Start Working Progressions! As a young adult athlete who has been lifting on and off for only a couple of months, possibly years, you definitely have weak points in you training regimen. We all do, no matter how hard you try to be as well rounded as possible, you will be weaker doing some lifts than you will be doing others. Some of the reasons may be technique flaws, inadequate strength in the muscle group trying to perform the lift, or lack of consistent workouts. What ends up happening is that you stick with what you are good at in the gym because you like to do what your good at. You start to slowly stop performing the lifts that you aren’t so good at because they are more frustrating than fulfilling. This is a problem, your weak lifts and muscle groups will only get weaker and the downward spiral will continue and the hole you make will be even harder to climb out of.
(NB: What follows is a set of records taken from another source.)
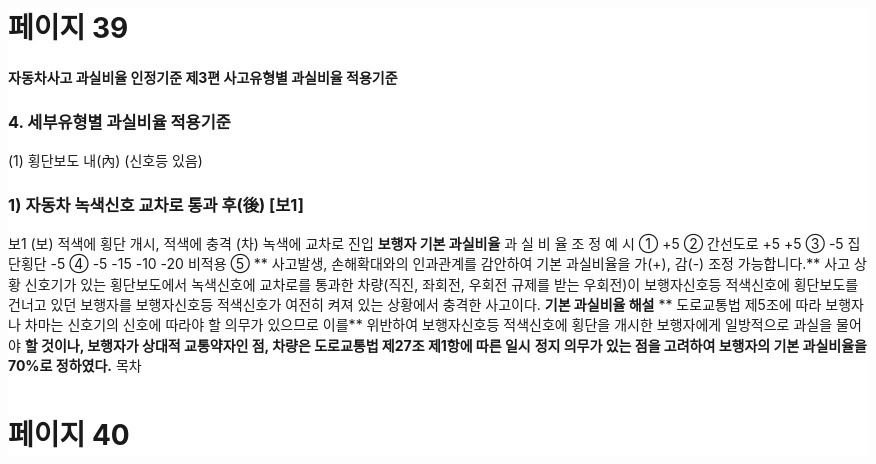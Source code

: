# 페이지 39

**자동차사고 과실비율 인정기준 제3편 사고유형별 과실비율 적용기준**
### 4. 세부유형별 과실비율 적용기준
(1) 횡단보도 내(內) (신호등 있음)
### 1) 자동차 녹색신호 교차로 통과 후(後) [보1]
보1
(보) 적색에 횡단 개시, 적색에 충격
(차) 녹색에 교차로 진입
**보행자 기본 과실비율**
과
실
비
율
조
정
예
시
①
+5
②
간선도로
+5
+5
③
-5
집단횡단
-5
④
-5
-15
-10
-20
비적용
⑤
** 사고발생, 손해확대와의 인과관계를 감안하여 기본 과실비율을 가(+), 감(-) 조정 가능합니다.**
사고 상황
신호기가 있는 횡단보도에서 녹색신호에 교차로를 통과한 차량(직진, 좌회전, 우회전 규제를
받는 우회전)이 보행자신호등 적색신호에 횡단보도를 건너고 있던 보행자를 보행자신호등
적색신호가 여전히 켜져 있는 상황에서 충격한 사고이다.
**기본 과실비율 해설**
** 도로교통법 제5조에 따라 보행자나 차마는 신호기의 신호에 따라야 할 의무가 있으므로 이를**
위반하여 보행자신호등 적색신호에 횡단을 개시한 보행자에게 일방적으로 과실을 물어야
**할 것이나, 보행자가 상대적 교통약자인 점, 차량은 도로교통법 제27조 제1항에 따른 일시**
**정지 의무가 있는 점을 고려하여 보행자의 기본 과실비율을 70%로 정하였다.**
목차

# 페이지 40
My best advice to you would be to start over with progressions. A progression is a series of steps you can take over time to be able to perform the major lift that you were bad at. An example to use for this is the Barbell Squat. Coaches all over automatically want their athletes to hop in a squat rack, under the bar, and perform a full range of motion squat. “Start lighter” they’ll say, because the only way they know how to squat is with a barbell. What you eventually get from this is a weight room full of guys with 5,000 pounds on the bar while they do a little “knee shrugs” that they call that a squat. HAHAHA! Fools! While it looks like a lot of weight and people think this will help them get stronger, and they think this type of HEAVY lifting will translate over to stronger play on the field, they are dead wrong! This does practically nothing compared to the athlete who uses a full range squat with perfect form stimulating the entire muscle group throughout every phase of the lift. That is the guy that will perform better on game day.
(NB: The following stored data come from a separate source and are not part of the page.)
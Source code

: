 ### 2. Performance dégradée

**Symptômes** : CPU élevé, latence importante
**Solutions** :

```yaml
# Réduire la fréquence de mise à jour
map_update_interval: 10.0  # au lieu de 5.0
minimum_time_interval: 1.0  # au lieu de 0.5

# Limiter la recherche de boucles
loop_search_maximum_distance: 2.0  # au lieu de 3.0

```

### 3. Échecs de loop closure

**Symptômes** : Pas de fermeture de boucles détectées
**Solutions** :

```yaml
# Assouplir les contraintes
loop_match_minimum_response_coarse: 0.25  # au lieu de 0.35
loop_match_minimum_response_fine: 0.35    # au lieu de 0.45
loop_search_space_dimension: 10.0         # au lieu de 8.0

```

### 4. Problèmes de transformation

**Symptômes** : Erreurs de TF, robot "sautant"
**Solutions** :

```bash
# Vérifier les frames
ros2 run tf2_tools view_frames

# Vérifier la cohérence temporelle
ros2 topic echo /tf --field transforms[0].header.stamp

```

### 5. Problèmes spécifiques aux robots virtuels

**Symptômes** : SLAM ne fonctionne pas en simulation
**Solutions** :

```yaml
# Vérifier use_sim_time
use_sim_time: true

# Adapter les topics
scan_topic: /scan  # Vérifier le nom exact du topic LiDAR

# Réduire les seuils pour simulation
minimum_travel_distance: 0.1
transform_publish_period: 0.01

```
Continuing to use the squat as an example lift, here is a good progression I would recommend to new lifters or weak squatters. 1) Start with no weight! Just use your body weight and perform 3-4 sets of 20 squats. Push your hips back and sink that ass low! Keep correct/safe form throughout the entire movement. If you find yourself having trouble with this, continue to do them each week! What would make you believe that you can do this with a bar on your back if you can’t do it without weight. 2) Grab a dumbbell to perform goblet squats. Hold a lighter size dumbbell high against your chest and perform a squat. This is safer than a barbell squat because you can drop the weight if anything goes wrong, and you can start lighter with a more compact object with more control than you would have with a barbell. It is a more natural hold position. Just keep that back straight! 3) BB Box Squat. Pull a bench under your ass while you have a light Barbell on your back. Make sure you knee is bent at a 90 degree angle while sitting so the box. Make sure it is at a correct height. Grab the bar on your back, and start to sit back. Completely stop your momentum on the box in a controlled sitting fashion, then explode straight up driving through your heels. 4) By this point you should be able to perform a regular BB squat with correct and safe positioning while making sure you’re getting solid, full range, reps in.
Practically every lift can be broken down into progressions. You need to understand you problem areas and need to take the time to fix them. it takes time! Progressions are the safest and most effective ways to succeed in the gym and should be used by everyone. You need to crawl before you can walk!